As more countries pursue deep decarbonization strategies, hydrogen will play a critical role in global energy transitions. The significance of hydrogen will be best observed in harder-to-abate sectors, such as those involving steel, chemicals, long-haul or heavy-duty transport, shipping, and aviation. However, to decrease emissions, the hydrogen utilized must be low-carbon from the outset—often referred to as green hydrogen. As a result, a growing number of countries now have a national hydrogen roadmap or strategy, and funds have been dedicated to the acceleration of domestic hydrogen development, especially green hydrogen.

The significance of hydrogen was highlighted at the 2021 United Nations Climate Change Conference in Glasgow. Delegates from 32 countries and the European Union agreed to work together to accelerate the development and deployment of clean hydrogen and ensure that “affordable, renewable, and low-carbon hydrogen is globally available by 2030.”[1]

Although hydrogen is the most abundant element in the universe, it must be separated from other elements before it can be utilized. There are three typical methods to produce hydrogen: (1) gray hydrogen, which involves separation from hydrocarbon compounds CxHx and often emits CO2 (around 90% of hydrogen is produced mainly from this method), (2) blue hydrogen, which uses hydrocarbon methods, but combined with CO2 collection and storage technology, and (3) green hydrogen, which electrolyzes water into hydrogen and oxygen without any other byproducts. Hydrogen has been a matter of interest in the past without significant impact, but some factors make this time different:

  • Governments worldwide have set a target of zero emissions by 2050, and hydrogen is the critical option for reducing emissions.[2]

  • The decreasing costs of renewable energy (RE) and high-efficiency electrolyzers at an industrial scale are improving the economic attractiveness of green hydrogen. Accelerating transitions to RE resources mean greater variability, which has created a demand for more long-term energy storage. Due to its unique characteristics to serve as a medium for energy storage, hydrogen can resolve the strains created by RE variability, as well as assist with energy transport.
  • Historically, electrolysis has required so much electricity that producing hydrogen did not make sense because the total cost was too high, and the efficiency was low. Recently, the excess electricity from RE is significant for the grid and can be used to electrolyze water, storing electricity in the form of hydrogen.

As a result of these factors, hydrogen and hydrogen-based fuels are now projected to meet a sizable share of final energy demand in 2050, up from virtually nothing today. To make this target possible, the following challenges need to be solved:

  • Electrolyzer, storage, and energy costs for the liquefaction of hydrogen must continue to be reduced to an affordable level.
  • Storage, transportation, and distribution infrastructure for hydrogen must be developed.
  • The hydrogen industry must have a global supply chain.

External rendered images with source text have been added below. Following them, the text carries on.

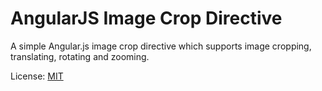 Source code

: AngularJS Image Crop Directive
===============

A simple Angular.js image crop directive which supports image cropping, translating, rotating and zooming.

License: [MIT](http://www.opensource.org/licenses/mit-license.php) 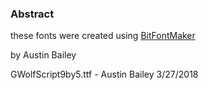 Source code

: ### Abstract

these fonts were created using [BitFontMaker](http://www.pentacom.jp/pentacom/bitfontmaker2/)

by Austin Bailey

GWolfScript9by5.ttf - Austin Bailey 3/27/2018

This essay will examine the hydrogen scenario in Vietnam, which is at an early stage, as well as in the United States, which has a more developed hydrogen industry. It will then conclude by considering policy options for accelerating the hydrogen industry in Vietnam based on the key lessons from the United States.

“By replacing fossil fuels with hydrogen, Vietnam could reduce CO2 emissions by 5.4% and create 62,000–92,000 jobs every year.”

Hydrogen in Vietnam

The hydrogen market in Vietnam could reach $100 billion in 2035 and $1,200 billion in 2050, while demand could reach 22 million tons per year in 2050.[3] By replacing fossil fuels with hydrogen, Vietnam could reduce CO2 emissions by 5.4% and create 62,000–92,000 jobs every year. To realize this scenario, domestic policy, as well as participation from foreign corporations, becomes increasingly critical for the hydrogen energy market in Vietnam.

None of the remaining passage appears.